Jafra: “My current research has focused on topics related to health communication, such as the suitability of physical activity promotion resources – such as handouts or web articles – for health promotion. Things I’ve looked at include the readability of materials freely disseminated through the internet and the type of message frame used in the text of mass media poster advertisements containing messages that encourage a physically active lifestyle.
“Written resources are the No. 1 form of health communication and are often used to supplement services intended to improve the health of communities, families and individuals. These resources can be effective when based on theories and evidence-based principles of health behavior and health promotion. One principle is to develop written resources with language that doesn’t exceed the eighth grade reading grade level, the level most U.S. adults read comfortably. My research has shown that many resources are not designed with health behavior and health promotion principles in mind, which nullifies their utility to support healthful behaviors at community and population levels.”

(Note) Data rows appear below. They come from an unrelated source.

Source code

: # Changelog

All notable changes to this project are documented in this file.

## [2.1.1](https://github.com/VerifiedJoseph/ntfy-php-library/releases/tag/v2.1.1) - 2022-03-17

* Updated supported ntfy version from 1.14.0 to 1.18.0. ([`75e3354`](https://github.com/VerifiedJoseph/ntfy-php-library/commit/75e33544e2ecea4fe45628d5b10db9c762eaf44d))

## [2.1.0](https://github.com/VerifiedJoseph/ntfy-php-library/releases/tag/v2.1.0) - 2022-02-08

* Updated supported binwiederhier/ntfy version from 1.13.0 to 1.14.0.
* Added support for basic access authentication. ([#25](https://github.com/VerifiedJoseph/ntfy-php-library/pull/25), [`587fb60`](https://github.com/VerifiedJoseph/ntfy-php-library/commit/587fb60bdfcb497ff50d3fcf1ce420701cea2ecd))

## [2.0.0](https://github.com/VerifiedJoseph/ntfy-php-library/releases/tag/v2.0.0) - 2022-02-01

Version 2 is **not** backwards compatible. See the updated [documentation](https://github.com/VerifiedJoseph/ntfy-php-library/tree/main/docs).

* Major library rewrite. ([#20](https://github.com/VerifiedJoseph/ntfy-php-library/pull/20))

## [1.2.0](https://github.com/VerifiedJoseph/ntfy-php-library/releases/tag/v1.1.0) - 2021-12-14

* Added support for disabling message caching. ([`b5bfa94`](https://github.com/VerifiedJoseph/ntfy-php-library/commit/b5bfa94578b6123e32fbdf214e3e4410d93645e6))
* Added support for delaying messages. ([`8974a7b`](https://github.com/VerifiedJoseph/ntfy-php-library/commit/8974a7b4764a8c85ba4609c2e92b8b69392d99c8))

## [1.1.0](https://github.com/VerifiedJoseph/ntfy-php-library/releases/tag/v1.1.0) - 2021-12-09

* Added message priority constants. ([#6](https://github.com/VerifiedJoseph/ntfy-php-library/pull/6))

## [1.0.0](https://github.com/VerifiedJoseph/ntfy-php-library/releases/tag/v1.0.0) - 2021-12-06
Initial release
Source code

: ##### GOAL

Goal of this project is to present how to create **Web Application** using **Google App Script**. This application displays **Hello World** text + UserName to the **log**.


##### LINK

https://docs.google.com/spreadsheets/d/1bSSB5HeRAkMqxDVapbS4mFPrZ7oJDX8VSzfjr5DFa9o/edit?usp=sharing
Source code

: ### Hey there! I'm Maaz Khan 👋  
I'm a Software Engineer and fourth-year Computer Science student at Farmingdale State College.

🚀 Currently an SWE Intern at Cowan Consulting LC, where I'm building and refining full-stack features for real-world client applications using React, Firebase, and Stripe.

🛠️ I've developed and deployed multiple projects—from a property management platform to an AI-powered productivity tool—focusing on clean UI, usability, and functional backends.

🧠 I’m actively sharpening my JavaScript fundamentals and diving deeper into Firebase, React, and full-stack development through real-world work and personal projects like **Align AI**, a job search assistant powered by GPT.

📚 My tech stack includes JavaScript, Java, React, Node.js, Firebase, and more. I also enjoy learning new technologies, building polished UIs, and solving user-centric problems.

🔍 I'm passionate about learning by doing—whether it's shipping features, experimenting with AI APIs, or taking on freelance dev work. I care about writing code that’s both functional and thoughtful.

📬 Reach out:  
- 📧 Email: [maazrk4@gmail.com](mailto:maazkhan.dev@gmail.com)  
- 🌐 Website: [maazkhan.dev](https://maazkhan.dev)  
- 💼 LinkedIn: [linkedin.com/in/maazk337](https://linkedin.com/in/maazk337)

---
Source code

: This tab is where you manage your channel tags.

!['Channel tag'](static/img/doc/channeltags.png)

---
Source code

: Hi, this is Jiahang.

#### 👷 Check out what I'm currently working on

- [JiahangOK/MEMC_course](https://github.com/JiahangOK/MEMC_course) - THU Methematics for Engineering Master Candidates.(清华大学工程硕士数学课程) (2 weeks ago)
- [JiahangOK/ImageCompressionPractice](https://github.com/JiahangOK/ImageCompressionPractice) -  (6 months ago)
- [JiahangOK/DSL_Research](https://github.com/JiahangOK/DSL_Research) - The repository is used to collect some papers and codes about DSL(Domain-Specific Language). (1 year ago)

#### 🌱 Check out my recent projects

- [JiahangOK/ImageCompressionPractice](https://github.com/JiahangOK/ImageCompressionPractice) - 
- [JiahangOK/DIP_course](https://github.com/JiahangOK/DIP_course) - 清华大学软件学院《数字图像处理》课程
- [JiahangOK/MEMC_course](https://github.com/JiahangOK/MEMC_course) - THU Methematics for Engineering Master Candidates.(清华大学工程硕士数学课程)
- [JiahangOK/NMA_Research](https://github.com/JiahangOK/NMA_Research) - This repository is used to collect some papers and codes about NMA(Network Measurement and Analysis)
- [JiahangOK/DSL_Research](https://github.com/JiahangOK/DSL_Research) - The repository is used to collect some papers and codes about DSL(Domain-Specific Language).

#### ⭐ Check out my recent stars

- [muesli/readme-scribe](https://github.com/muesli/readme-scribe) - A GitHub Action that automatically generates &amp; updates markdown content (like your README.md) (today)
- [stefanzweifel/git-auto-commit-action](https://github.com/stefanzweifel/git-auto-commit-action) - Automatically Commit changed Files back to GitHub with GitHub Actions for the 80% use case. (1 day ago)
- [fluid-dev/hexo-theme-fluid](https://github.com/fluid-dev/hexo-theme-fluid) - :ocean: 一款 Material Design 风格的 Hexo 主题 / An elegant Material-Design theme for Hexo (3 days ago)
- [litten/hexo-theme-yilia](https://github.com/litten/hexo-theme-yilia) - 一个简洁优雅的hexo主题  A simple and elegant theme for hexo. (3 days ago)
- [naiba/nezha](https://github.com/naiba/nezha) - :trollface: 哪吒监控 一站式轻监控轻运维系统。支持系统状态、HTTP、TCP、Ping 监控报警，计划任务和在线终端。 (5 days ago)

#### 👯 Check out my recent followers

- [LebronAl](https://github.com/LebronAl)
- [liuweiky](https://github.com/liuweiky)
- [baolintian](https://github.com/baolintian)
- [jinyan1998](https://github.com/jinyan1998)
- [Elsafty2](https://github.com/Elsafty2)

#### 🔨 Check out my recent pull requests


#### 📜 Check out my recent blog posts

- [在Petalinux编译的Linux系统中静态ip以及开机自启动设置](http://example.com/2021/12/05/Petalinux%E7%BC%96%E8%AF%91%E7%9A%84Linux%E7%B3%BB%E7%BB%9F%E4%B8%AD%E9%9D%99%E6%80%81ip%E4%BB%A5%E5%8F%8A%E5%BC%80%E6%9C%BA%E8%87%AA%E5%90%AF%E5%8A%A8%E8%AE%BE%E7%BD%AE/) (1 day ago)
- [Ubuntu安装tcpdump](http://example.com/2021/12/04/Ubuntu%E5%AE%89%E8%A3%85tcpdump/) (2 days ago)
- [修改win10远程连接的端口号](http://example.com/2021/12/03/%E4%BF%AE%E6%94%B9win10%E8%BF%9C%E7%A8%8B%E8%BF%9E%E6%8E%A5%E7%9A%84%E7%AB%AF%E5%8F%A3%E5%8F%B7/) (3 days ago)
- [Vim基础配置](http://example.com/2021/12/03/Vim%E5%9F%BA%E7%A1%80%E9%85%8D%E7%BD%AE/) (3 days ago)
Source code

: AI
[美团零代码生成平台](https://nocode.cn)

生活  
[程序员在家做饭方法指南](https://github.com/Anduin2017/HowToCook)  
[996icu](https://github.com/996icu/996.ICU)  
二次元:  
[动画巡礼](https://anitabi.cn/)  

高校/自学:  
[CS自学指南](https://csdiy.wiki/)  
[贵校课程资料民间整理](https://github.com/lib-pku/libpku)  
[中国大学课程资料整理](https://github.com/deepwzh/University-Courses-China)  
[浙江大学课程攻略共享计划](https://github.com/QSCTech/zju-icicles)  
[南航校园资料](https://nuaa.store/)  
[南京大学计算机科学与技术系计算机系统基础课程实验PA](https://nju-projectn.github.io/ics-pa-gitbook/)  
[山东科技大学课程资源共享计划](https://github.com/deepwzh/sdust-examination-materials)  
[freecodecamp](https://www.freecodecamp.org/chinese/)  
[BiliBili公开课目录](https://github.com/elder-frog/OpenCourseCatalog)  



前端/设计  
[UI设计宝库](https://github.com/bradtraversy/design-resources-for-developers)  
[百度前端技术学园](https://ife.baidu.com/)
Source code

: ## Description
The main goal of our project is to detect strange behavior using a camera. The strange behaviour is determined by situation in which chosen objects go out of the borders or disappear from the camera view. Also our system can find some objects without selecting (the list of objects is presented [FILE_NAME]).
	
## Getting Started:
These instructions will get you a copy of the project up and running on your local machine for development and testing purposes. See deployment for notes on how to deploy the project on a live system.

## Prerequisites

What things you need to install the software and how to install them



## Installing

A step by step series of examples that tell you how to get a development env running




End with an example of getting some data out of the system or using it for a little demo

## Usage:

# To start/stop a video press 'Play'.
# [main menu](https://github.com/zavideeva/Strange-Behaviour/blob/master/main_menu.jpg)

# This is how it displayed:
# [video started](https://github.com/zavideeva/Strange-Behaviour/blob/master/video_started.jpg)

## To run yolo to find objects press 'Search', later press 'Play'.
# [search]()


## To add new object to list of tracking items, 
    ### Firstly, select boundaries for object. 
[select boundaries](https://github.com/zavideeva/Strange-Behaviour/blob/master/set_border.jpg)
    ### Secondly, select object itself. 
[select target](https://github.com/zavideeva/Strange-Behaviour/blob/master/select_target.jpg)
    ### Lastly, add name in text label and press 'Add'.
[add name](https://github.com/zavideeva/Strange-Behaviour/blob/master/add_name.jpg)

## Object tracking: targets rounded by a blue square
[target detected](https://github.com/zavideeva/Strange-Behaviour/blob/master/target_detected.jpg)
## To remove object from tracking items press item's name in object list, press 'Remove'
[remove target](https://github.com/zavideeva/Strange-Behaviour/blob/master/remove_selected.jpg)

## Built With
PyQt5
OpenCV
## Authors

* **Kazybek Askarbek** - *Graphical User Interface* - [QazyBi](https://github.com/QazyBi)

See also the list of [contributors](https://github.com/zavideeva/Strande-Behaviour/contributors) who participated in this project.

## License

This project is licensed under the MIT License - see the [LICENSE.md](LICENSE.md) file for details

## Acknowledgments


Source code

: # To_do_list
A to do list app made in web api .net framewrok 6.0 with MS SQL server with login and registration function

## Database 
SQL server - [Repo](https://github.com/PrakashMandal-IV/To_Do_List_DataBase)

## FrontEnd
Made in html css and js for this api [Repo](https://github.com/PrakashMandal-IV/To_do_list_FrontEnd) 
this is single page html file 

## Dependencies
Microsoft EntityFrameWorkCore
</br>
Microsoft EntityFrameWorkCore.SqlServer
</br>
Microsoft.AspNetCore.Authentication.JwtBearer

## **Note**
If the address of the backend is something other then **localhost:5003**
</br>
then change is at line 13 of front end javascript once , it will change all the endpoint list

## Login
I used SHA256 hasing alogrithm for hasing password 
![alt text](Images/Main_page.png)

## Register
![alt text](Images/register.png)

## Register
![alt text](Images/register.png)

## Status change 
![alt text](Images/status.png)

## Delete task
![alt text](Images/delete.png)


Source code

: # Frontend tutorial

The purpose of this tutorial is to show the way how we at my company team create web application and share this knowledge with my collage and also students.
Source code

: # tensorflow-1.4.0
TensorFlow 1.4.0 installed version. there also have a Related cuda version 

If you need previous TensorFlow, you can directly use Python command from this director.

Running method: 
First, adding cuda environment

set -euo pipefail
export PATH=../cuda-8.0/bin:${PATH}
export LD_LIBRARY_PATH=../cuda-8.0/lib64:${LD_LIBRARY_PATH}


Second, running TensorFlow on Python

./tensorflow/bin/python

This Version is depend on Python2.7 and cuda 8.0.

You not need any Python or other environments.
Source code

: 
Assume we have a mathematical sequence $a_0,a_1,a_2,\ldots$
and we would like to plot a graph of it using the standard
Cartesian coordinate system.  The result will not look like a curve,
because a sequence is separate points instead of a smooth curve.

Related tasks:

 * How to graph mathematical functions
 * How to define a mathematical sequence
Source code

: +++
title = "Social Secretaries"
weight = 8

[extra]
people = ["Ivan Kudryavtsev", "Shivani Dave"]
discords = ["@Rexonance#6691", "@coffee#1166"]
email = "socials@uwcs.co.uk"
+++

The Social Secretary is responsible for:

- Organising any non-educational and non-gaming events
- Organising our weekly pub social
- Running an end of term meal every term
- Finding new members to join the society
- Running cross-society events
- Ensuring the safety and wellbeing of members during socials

Synergies: What are you most proud of from your time so far in the CPHHS?
Jafra: “I am proud of myself for stepping outside my comfort zone and taking advantage of opportunities provided within and outside the CPHHS, which includes completing the Graduate School’s graduate certificate in College and University Teaching and becoming increasingly involved in OSU’s Black Graduate Student Association. These experiences have been immensely gratifying because they served as sources of affirmation to my personal and professional aspirations, deepened my own learning and connected me to many wonderful individuals.”
Synergies: Have you received any scholarships or assistance during your time here?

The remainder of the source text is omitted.